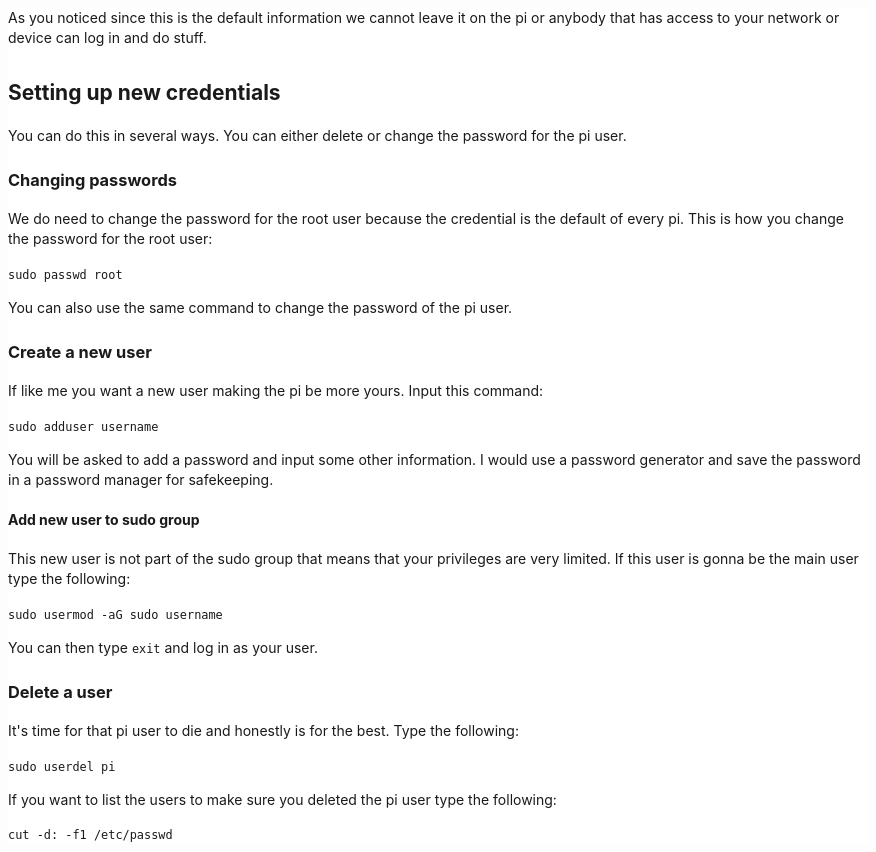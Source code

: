 As you noticed since this is the default information we cannot leave it on the pi or anybody that has access to your network or device can log in and do stuff.

## Setting up new credentials

You can do this in several ways.
You can either delete or change the password for the pi user.

### Changing passwords

We do need to change the password for the root user because the credential is the default of every pi.
This is how you change the password for the root user:

```
sudo passwd root
```

You can also use the same command to change the password of the pi user.

### Create a new user

If like me you want a new user making the pi be more yours.
Input this command:

```
sudo adduser username
```

You will be asked to add a password and input some other information.
I would use a password generator and save the password in a password manager for safekeeping.

#### Add new user to sudo group

This new user is not part of the sudo group that means that your privileges are very limited.
If this user is gonna be the main user type the following:

```
sudo usermod -aG sudo username
```

You can then type `exit` and log in as your user.

### Delete a user

It's time for that pi user to die and honestly is for the best.
Type the following:

```
sudo userdel pi
```

If you want to list the users to make sure you deleted the pi user type the following:

```
cut -d: -f1 /etc/passwd
```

****

▶ **PROBLEM REQUIREMENTS**: With all pictures left out, please transcribe exactly the lines from the start of the material through the line with "We do need to".

▶ **OUTPUT FOR THIS EXERCISE**:
Source code

: As you noticed since this is the default information we cannot leave it on the pi or anybody that has access to your network or device can log in and do stuff.

## Setting up new credentials

You can do this in several ways.
You can either delete or change the password for the pi user.

### Changing passwords

We do need to change the password for the root user because the credential is the default of every pi.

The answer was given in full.